Paradójicamente otro monstruo viene a ayudarme: internet. Un amigo que tiene una experiencia similar me informa que si pones un mensaje vía twitter te contestan. El 10 de enero estreno twitter para quejarme y los amigos me contestan a los 15 minutos, muy amables. ¿Estabais ahí cabrones? Lo que nos gustan las apariencias, es más importante lo que se dice de uno que lo que se hace. Doy mis datos por mensaje privado, dirección y detalles, venga. 11, 18, 25 y 26 de enero voy preguntando porque me dicen que están con gestiones y mi cabreo (ahora en 144 caracteres) va en aumento. Estoy como antes pero pasan de mí por twitter también.
Me voy a rendir y pienso cambiarme de compañía. Como último recurso voy a la tienda física de toda la vida, al cara a cara, donde ya me habían informado de a qué teléfonos debía llamar y que lamentablemente la gestión la tenía que hacer a través del maldito aparato porque ellos solo daban altas nuevas. Percatada de mi problema, Lupe, una comercial de una oficina del centro de Ciudad Real, me intenta echar una mano. Otra vez. Me dedica un buen rato, comprueba todas las posibilidades. Trabaja de forma eficiente, dedicando a cada cliente el tiempo que requiere. Tiene los ojos enrojecidos por el cansancio, pero no se nota en su trato. Tiene la mirada del soldado viejo. De una profesional que es eso: profesional. Tras un rato niega con la cabeza, pero hace una mueca levanta los hombros. “Vamos a probar a ver si hay suerte. A ver si se come los datos sin que sea alta nueva”. A la tercera tentativa, después de recargar el sistema engaña al monstruo. “No me pide nada, me da ya cita para el técnico. Pasado mañana.” Lo comprueba otra vez y sonríe. Ha habido suerte. Me ha dedicado unos veinte minutos, con gente haciendo cola detrás de mí. No me cobra nada por el servicio. En esos 20 minutos podía haber vendido 3 iPhones, y mejorar sus estadísticas como vendedora. O ganar el complemento de productividad. Pero siempre han sido así en esa tienda. No sé si disfrutará de ese extra, sospecho por el trato que lo ganará un compañero –de otra tienda, de ésta no- que pase de los clientes si en dos minutos no generan dinero. Pero sobre ese compañero no escribiría este artículo. Gracias, Lupe.
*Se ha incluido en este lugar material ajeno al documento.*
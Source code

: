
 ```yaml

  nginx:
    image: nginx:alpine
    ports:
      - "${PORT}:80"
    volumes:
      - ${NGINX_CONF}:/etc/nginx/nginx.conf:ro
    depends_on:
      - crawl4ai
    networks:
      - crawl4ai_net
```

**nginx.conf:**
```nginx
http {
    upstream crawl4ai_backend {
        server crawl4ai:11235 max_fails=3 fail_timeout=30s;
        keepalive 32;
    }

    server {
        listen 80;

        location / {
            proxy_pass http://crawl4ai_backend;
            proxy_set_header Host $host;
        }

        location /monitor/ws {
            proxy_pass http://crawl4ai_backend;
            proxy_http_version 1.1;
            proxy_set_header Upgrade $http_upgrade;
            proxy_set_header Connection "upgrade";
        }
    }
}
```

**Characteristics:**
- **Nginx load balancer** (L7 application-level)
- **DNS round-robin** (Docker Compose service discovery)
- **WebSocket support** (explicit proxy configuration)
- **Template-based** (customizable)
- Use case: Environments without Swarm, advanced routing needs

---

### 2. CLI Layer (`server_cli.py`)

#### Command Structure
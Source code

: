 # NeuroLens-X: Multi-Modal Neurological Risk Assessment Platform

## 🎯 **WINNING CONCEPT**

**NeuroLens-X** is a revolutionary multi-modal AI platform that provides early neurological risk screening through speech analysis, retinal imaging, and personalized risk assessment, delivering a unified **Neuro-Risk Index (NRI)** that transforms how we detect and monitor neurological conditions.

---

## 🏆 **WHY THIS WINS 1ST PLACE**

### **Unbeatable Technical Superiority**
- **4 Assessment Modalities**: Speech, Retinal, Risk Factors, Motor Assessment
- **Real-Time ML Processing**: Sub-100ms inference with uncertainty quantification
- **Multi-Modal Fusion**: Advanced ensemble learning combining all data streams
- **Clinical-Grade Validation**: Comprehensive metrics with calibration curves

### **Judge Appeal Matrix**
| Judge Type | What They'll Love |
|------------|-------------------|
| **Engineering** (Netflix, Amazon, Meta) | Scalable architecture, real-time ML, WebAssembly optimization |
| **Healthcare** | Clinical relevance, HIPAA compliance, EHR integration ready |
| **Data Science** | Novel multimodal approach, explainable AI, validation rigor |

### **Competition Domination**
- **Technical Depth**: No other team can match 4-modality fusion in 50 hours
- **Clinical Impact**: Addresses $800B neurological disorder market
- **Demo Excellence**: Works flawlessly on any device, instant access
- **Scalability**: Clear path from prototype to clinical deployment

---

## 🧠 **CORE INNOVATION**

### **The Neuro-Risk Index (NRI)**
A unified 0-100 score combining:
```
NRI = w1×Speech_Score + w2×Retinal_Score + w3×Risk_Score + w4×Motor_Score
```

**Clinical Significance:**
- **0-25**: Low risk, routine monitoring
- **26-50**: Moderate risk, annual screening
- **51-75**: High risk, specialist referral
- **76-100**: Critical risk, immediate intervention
Y efectivamente en dos días tengo hecho el traslado. Y encima me desahogo con el instalador, Felipe, que se hace cargo y me pide perdón avergonzado y negando con la cabeza como si fuera cosa suya. Otro profesional, otra persona que mira a los ojos y resuelve problemas y no pasa la pelota ni se apunta méritos de los demás. Al contrario que los buitres del servicio de atención al cliente o de twitter. Por cierto, ellos en seguida me informaron de que se había resuelto el incidente, y que para enterrar mis quejas que me compensaban casi tres meses sin servicio con el genial descuento de 20 €. En mi mensaje de respuesta les dije que me informaban de lo que yo había resulto, con ayuda gratuita de gente real que había hecho el trabajo que ellos vergonzosamente se apuntaban. Que gracias por nada, y que tuvieran un poco de clase con la cantidad que me ofrecían. Que hasta en la época de los romanos ya se pagaba por ese servicio treinta monedas de plata.